> WHAT IS EXPECTED:
Print each entry below precisely as it reads.

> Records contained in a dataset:
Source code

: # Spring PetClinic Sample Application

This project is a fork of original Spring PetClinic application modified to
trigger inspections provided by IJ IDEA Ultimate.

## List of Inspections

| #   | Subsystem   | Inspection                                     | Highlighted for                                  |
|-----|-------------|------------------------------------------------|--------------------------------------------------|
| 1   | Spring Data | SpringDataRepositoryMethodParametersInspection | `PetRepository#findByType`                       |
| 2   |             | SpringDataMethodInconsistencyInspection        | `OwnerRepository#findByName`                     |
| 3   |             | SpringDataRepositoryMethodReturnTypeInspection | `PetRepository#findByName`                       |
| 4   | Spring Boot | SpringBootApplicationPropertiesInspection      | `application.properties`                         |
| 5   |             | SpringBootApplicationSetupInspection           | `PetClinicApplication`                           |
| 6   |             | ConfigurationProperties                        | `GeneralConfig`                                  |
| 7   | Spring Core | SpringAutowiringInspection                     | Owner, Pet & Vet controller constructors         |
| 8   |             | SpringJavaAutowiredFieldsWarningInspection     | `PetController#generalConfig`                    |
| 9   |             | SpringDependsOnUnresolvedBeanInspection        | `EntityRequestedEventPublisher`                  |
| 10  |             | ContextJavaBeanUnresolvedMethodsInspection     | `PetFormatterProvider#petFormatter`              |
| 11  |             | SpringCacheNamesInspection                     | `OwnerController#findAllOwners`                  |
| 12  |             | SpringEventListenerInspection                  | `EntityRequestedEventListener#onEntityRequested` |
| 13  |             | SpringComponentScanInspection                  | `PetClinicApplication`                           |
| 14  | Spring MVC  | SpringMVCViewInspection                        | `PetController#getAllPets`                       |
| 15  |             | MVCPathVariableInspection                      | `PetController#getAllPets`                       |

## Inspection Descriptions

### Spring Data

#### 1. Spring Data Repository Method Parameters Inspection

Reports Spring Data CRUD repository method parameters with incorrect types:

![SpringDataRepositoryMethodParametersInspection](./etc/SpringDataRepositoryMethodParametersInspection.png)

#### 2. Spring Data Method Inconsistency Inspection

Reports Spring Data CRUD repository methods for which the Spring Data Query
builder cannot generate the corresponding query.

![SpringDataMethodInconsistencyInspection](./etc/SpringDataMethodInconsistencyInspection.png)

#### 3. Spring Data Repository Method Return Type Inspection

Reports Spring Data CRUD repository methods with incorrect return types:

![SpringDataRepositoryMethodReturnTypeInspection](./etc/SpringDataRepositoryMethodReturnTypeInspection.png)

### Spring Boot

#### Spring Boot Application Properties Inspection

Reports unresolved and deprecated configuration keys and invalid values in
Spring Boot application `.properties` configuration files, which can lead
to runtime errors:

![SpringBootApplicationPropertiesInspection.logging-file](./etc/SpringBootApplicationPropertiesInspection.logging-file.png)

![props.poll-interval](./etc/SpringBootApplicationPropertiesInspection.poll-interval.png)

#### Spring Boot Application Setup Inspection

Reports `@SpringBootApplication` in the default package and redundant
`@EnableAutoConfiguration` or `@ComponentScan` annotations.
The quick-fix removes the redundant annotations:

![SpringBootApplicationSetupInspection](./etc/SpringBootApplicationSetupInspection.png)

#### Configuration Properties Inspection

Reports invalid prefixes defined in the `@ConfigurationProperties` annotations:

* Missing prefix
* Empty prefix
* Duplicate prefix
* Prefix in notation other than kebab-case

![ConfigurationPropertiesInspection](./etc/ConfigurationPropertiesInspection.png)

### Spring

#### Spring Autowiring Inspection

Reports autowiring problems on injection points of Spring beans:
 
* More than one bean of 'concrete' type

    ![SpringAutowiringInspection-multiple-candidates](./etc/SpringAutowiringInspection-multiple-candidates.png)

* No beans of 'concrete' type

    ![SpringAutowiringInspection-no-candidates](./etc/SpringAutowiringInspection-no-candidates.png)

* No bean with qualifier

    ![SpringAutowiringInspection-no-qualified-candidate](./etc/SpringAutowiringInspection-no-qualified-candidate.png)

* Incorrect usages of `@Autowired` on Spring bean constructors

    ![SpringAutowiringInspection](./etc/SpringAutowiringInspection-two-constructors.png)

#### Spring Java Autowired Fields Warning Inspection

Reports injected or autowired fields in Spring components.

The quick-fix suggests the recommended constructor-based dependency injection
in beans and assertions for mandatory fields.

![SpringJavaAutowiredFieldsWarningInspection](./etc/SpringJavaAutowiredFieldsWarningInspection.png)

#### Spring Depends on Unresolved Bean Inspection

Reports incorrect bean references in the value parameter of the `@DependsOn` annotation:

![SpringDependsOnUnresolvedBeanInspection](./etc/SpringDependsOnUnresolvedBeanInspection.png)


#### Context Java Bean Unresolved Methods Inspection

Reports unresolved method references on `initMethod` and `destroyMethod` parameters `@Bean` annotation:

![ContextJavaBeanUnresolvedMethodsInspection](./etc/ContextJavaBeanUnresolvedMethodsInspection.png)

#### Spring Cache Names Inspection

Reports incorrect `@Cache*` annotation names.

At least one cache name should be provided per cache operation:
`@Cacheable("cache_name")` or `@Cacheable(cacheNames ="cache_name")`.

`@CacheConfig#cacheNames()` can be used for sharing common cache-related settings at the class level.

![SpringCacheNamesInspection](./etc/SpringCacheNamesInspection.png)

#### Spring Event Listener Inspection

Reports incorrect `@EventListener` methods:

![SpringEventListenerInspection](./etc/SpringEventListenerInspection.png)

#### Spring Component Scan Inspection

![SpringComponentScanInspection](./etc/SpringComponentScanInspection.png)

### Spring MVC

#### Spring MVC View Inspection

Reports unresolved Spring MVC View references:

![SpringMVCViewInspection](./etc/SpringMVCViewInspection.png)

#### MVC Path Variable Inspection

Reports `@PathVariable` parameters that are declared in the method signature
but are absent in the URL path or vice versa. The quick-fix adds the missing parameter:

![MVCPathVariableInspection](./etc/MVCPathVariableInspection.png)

> SOLUTION TO THE EXERCISE:
Source code

: # Spring PetClinic Sample Application

This project is a fork of original Spring PetClinic application modified to
trigger inspections provided by IJ IDEA Ultimate.

## List of Inspections

| #   | Subsystem   | Inspection                                     | Highlighted for                                  |
|-----|-------------|------------------------------------------------|--------------------------------------------------|
| 1   | Spring Data | SpringDataRepositoryMethodParametersInspection | `PetRepository#findByType`                       |
| 2   |             | SpringDataMethodInconsistencyInspection        | `OwnerRepository#findByName`                     |
| 3   |             | SpringDataRepositoryMethodReturnTypeInspection | `PetRepository#findByName`                       |
| 4   | Spring Boot | SpringBootApplicationPropertiesInspection      | `application.properties`                         |
| 5   |             | SpringBootApplicationSetupInspection           | `PetClinicApplication`                           |
| 6   |             | ConfigurationProperties                        | `GeneralConfig`                                  |
| 7   | Spring Core | SpringAutowiringInspection                     | Owner, Pet & Vet controller constructors         |
| 8   |             | SpringJavaAutowiredFieldsWarningInspection     | `PetController#generalConfig`                    |
| 9   |             | SpringDependsOnUnresolvedBeanInspection        | `EntityRequestedEventPublisher`                  |
| 10  |             | ContextJavaBeanUnresolvedMethodsInspection     | `PetFormatterProvider#petFormatter`              |
| 11  |             | SpringCacheNamesInspection                     | `OwnerController#findAllOwners`                  |
| 12  |             | SpringEventListenerInspection                  | `EntityRequestedEventListener#onEntityRequested` |
| 13  |             | SpringComponentScanInspection                  | `PetClinicApplication`                           |
| 14  | Spring MVC  | SpringMVCViewInspection                        | `PetController#getAllPets`                       |
| 15  |             | MVCPathVariableInspection                      | `PetController#getAllPets`                       |

## Inspection Descriptions

### Spring Data

#### 1. Spring Data Repository Method Parameters Inspection

Reports Spring Data CRUD repository method parameters with incorrect types:

![SpringDataRepositoryMethodParametersInspection](./etc/SpringDataRepositoryMethodParametersInspection.png)

#### 2. Spring Data Method Inconsistency Inspection

Reports Spring Data CRUD repository methods for which the Spring Data Query
builder cannot generate the corresponding query.

![SpringDataMethodInconsistencyInspection](./etc/SpringDataMethodInconsistencyInspection.png)

#### 3. Spring Data Repository Method Return Type Inspection

Reports Spring Data CRUD repository methods with incorrect return types:

![SpringDataRepositoryMethodReturnTypeInspection](./etc/SpringDataRepositoryMethodReturnTypeInspection.png)

### Spring Boot

#### Spring Boot Application Properties Inspection

Reports unresolved and deprecated configuration keys and invalid values in
Spring Boot application `.properties` configuration files, which can lead
to runtime errors:

![SpringBootApplicationPropertiesInspection.logging-file](./etc/SpringBootApplicationPropertiesInspection.logging-file.png)

![props.poll-interval](./etc/SpringBootApplicationPropertiesInspection.poll-interval.png)

#### Spring Boot Application Setup Inspection

Reports `@SpringBootApplication` in the default package and redundant
`@EnableAutoConfiguration` or `@ComponentScan` annotations.
The quick-fix removes the redundant annotations:

![SpringBootApplicationSetupInspection](./etc/SpringBootApplicationSetupInspection.png)

#### Configuration Properties Inspection

Reports invalid prefixes defined in the `@ConfigurationProperties` annotations:

* Missing prefix
* Empty prefix
* Duplicate prefix
* Prefix in notation other than kebab-case

![ConfigurationPropertiesInspection](./etc/ConfigurationPropertiesInspection.png)

### Spring

#### Spring Autowiring Inspection

Reports autowiring problems on injection points of Spring beans:
 
* More than one bean of 'concrete' type

    ![SpringAutowiringInspection-multiple-candidates](./etc/SpringAutowiringInspection-multiple-candidates.png)

* No beans of 'concrete' type

    ![SpringAutowiringInspection-no-candidates](./etc/SpringAutowiringInspection-no-candidates.png)

* No bean with qualifier

    ![SpringAutowiringInspection-no-qualified-candidate](./etc/SpringAutowiringInspection-no-qualified-candidate.png)

* Incorrect usages of `@Autowired` on Spring bean constructors

    ![SpringAutowiringInspection](./etc/SpringAutowiringInspection-two-constructors.png)

#### Spring Java Autowired Fields Warning Inspection

Reports injected or autowired fields in Spring components.

The quick-fix suggests the recommended constructor-based dependency injection
in beans and assertions for mandatory fields.

![SpringJavaAutowiredFieldsWarningInspection](./etc/SpringJavaAutowiredFieldsWarningInspection.png)

#### Spring Depends on Unresolved Bean Inspection

Reports incorrect bean references in the value parameter of the `@DependsOn` annotation:

![SpringDependsOnUnresolvedBeanInspection](./etc/SpringDependsOnUnresolvedBeanInspection.png)


#### Context Java Bean Unresolved Methods Inspection

Reports unresolved method references on `initMethod` and `destroyMethod` parameters `@Bean` annotation:

![ContextJavaBeanUnresolvedMethodsInspection](./etc/ContextJavaBeanUnresolvedMethodsInspection.png)

#### Spring Cache Names Inspection

Reports incorrect `@Cache*` annotation names.

At least one cache name should be provided per cache operation:
`@Cacheable("cache_name")` or `@Cacheable(cacheNames ="cache_name")`.

`@CacheConfig#cacheNames()` can be used for sharing common cache-related settings at the class level.

![SpringCacheNamesInspection](./etc/SpringCacheNamesInspection.png)

#### Spring Event Listener Inspection

Reports incorrect `@EventListener` methods:

![SpringEventListenerInspection](./etc/SpringEventListenerInspection.png)

#### Spring Component Scan Inspection

![SpringComponentScanInspection](./etc/SpringComponentScanInspection.png)

### Spring MVC

#### Spring MVC View Inspection

Reports unresolved Spring MVC View references:

![SpringMVCViewInspection](./etc/SpringMVCViewInspection.png)

#### MVC Path Variable Inspection

Reports `@PathVariable` parameters that are declared in the method signature
but are absent in the URL path or vice versa. The quick-fix adds the missing parameter:

![MVCPathVariableInspection](./etc/MVCPathVariableInspection.png)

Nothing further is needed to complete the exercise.